───── Task input ─────

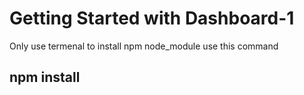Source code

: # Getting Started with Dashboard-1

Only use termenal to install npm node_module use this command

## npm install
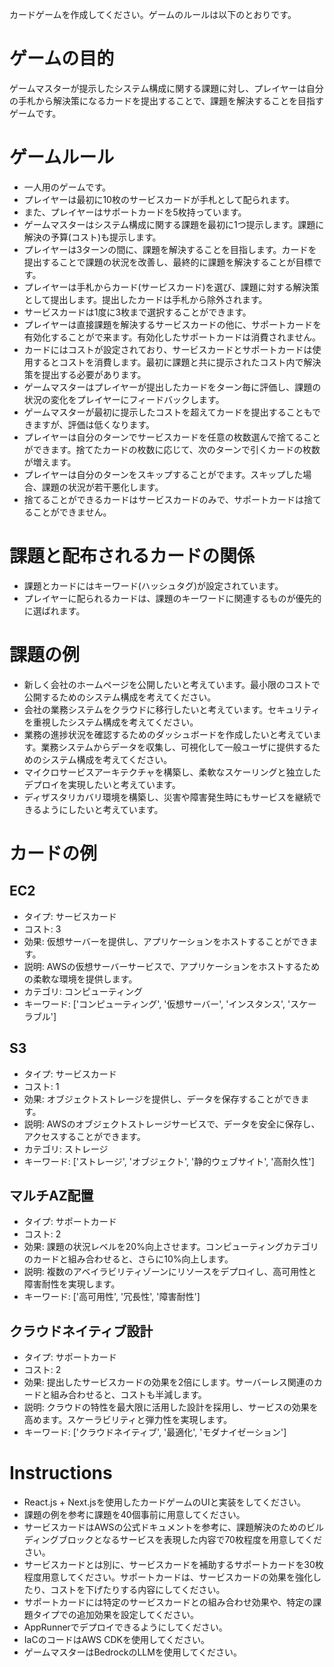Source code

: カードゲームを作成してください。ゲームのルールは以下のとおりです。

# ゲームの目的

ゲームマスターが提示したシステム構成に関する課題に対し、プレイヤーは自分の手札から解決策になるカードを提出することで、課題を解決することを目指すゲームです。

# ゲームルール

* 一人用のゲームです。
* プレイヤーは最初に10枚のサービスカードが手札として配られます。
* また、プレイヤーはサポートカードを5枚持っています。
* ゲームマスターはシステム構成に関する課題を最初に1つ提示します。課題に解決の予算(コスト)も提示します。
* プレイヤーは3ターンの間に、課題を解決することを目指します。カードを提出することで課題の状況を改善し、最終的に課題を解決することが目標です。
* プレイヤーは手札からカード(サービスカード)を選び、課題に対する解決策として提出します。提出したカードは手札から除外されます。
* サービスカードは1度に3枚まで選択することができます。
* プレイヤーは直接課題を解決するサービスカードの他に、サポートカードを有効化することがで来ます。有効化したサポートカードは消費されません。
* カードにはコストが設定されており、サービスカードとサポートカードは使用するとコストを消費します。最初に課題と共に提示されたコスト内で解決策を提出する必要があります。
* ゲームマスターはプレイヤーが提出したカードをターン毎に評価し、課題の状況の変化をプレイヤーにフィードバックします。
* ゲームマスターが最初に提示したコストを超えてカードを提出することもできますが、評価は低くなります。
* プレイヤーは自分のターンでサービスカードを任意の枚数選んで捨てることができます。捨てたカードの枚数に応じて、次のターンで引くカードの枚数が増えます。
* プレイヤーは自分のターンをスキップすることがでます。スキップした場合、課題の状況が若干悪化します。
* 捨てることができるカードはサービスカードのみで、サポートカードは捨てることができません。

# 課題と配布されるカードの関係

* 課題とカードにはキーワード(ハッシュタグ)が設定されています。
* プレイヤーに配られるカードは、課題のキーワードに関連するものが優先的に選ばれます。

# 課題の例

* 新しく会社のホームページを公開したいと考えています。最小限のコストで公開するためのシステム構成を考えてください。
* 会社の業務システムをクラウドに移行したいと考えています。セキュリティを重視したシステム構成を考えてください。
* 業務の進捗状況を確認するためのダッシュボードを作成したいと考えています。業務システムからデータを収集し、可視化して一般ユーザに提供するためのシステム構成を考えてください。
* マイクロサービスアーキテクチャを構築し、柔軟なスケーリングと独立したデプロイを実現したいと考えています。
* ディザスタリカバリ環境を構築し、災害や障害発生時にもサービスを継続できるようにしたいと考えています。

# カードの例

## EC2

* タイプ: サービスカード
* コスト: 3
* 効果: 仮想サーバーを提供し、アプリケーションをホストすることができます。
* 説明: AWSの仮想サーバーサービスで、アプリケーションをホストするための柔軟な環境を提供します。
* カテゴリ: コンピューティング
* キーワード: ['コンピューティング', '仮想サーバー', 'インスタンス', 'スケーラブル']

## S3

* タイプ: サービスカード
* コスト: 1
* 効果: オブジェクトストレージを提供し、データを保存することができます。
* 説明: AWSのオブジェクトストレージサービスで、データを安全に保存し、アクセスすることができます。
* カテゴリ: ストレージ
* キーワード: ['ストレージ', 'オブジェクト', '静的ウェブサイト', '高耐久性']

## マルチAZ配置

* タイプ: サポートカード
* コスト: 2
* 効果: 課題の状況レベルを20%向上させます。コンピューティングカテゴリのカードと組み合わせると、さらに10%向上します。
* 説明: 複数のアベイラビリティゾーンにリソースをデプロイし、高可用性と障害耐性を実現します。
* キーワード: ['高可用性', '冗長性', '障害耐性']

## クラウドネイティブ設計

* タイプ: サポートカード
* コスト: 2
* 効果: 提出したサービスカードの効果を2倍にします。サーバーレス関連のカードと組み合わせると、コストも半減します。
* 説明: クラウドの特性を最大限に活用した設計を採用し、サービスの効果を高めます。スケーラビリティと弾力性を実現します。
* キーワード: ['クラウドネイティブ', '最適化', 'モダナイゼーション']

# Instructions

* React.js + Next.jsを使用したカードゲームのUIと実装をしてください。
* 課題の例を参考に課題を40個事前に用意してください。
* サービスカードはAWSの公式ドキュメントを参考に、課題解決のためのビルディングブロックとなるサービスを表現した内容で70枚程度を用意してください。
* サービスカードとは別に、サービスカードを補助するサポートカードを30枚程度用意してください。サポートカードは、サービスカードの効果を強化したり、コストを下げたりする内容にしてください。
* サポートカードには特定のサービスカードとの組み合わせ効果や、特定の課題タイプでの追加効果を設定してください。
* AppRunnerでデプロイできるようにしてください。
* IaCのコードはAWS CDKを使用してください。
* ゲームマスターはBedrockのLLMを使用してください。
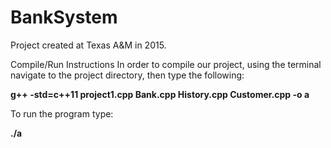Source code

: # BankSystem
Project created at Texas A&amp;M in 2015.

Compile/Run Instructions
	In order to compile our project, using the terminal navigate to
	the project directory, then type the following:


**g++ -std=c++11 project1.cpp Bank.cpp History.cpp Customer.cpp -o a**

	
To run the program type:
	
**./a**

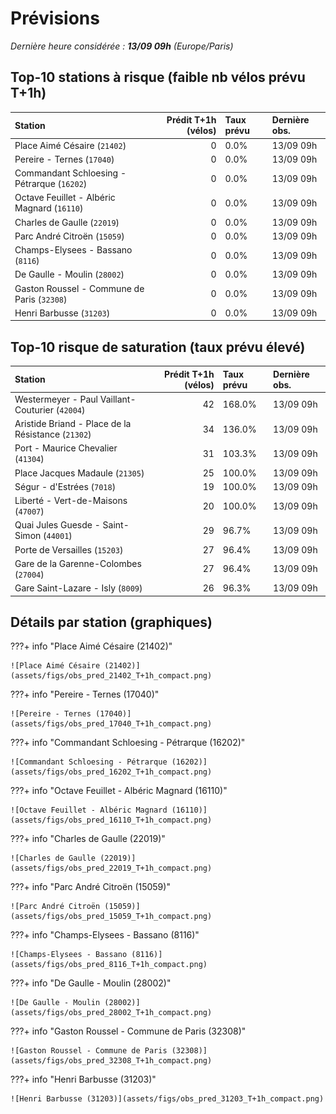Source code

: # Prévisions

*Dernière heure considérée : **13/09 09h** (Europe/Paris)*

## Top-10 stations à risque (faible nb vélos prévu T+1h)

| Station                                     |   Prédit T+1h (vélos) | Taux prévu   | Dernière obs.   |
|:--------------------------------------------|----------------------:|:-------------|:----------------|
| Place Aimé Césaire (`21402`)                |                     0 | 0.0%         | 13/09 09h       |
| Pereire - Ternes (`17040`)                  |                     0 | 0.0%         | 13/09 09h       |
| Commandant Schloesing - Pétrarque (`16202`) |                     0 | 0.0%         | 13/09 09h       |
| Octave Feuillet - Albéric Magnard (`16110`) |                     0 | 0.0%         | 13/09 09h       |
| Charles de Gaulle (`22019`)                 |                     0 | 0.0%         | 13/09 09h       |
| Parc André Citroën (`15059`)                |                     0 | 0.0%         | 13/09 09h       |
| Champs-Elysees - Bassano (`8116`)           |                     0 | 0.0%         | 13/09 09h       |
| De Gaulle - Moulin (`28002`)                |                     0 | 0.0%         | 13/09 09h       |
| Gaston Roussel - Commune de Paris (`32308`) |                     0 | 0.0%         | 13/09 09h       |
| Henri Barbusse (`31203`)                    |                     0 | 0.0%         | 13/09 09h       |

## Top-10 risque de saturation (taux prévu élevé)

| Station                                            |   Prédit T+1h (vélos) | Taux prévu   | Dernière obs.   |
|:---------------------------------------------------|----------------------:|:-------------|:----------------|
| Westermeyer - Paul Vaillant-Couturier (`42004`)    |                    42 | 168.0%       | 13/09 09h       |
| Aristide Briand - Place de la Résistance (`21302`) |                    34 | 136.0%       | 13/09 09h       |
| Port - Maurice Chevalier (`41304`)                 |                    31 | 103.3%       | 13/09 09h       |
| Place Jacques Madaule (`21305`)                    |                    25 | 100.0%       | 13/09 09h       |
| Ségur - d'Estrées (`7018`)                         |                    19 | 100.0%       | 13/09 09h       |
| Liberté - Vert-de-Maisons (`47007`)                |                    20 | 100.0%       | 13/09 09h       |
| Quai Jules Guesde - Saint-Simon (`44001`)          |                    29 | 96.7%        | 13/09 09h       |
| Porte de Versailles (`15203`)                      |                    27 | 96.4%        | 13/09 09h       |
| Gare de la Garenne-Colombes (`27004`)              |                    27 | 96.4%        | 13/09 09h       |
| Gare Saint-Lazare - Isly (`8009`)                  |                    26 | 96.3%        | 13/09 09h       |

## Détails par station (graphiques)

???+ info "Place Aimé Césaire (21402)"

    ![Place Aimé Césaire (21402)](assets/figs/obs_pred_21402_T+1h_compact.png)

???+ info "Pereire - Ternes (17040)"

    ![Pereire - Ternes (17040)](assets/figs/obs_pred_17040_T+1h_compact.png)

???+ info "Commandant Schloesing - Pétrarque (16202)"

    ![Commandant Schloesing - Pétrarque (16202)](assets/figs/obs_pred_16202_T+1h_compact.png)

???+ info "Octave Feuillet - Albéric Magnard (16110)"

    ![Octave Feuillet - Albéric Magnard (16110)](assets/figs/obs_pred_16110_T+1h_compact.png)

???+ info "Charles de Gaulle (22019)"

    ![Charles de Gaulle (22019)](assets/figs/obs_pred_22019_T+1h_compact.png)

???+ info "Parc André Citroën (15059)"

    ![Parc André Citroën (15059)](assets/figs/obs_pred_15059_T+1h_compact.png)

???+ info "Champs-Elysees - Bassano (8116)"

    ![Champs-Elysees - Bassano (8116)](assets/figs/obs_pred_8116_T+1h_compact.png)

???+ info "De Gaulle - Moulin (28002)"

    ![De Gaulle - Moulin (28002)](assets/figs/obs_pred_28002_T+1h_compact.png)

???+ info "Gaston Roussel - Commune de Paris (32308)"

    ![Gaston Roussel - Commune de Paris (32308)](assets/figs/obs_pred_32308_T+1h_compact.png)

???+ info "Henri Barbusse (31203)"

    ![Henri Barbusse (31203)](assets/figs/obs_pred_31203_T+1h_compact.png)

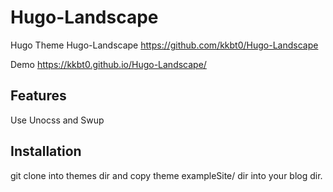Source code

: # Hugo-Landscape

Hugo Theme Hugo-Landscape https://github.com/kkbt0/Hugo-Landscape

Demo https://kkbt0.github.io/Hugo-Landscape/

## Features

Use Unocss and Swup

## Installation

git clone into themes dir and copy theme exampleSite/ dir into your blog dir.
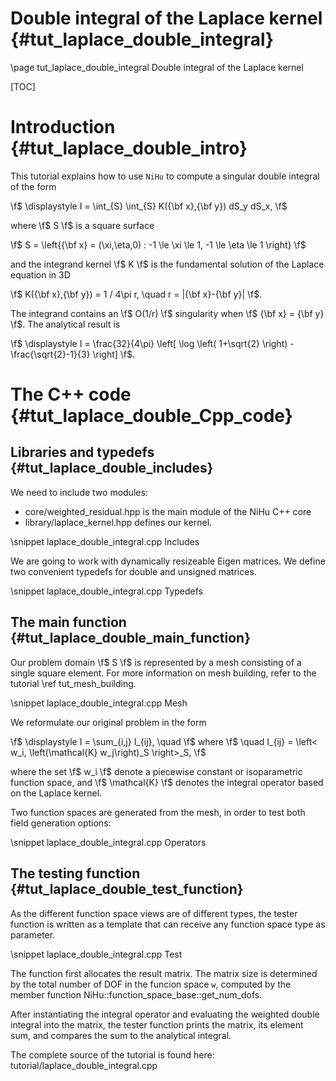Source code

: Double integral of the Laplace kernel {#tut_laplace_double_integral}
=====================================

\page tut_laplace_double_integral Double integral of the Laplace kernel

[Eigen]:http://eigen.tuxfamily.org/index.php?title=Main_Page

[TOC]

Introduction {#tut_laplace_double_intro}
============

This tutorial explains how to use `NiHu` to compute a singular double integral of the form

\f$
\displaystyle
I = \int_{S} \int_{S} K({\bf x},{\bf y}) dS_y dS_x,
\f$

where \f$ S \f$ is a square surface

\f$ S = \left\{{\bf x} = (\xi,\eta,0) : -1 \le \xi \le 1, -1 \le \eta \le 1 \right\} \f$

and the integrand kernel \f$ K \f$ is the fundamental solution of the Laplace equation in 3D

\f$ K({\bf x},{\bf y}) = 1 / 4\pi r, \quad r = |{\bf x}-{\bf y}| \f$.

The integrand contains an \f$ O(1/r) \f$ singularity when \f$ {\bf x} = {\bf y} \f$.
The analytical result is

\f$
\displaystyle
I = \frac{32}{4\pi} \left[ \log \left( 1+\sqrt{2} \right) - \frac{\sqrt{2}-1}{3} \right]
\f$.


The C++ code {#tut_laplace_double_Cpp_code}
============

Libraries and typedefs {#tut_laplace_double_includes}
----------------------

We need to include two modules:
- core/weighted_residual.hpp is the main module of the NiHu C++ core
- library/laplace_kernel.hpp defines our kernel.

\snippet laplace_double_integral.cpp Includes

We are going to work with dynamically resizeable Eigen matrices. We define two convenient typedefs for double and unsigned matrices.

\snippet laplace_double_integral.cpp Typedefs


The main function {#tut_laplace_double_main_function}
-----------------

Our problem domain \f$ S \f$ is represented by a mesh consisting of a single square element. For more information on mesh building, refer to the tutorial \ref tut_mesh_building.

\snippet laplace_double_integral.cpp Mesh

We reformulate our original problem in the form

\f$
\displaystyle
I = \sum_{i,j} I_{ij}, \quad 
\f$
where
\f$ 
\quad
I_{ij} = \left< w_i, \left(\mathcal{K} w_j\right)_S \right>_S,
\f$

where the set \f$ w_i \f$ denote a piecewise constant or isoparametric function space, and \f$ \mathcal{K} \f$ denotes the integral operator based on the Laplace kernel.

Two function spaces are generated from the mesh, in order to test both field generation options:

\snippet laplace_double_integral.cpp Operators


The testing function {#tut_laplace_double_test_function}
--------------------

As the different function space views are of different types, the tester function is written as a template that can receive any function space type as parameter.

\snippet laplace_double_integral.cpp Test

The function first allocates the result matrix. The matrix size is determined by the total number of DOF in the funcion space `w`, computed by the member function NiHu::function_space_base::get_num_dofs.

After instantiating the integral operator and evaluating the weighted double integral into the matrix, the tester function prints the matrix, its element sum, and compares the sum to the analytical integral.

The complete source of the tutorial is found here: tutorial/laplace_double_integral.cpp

─────

Exercise details:
Whenever a line above includes the string "left", copy it.

Finished exercise:
\f$ S = \left\{{\bf x} = (\xi,\eta,0) : -1 \le \xi \le 1, -1 \le \eta \le 1 \right\} \f$
I = \frac{32}{4\pi} \left[ \log \left( 1+\sqrt{2} \right) - \frac{\sqrt{2}-1}{3} \right]
I_{ij} = \left< w_i, \left(\mathcal{K} w_j\right)_S \right>_S,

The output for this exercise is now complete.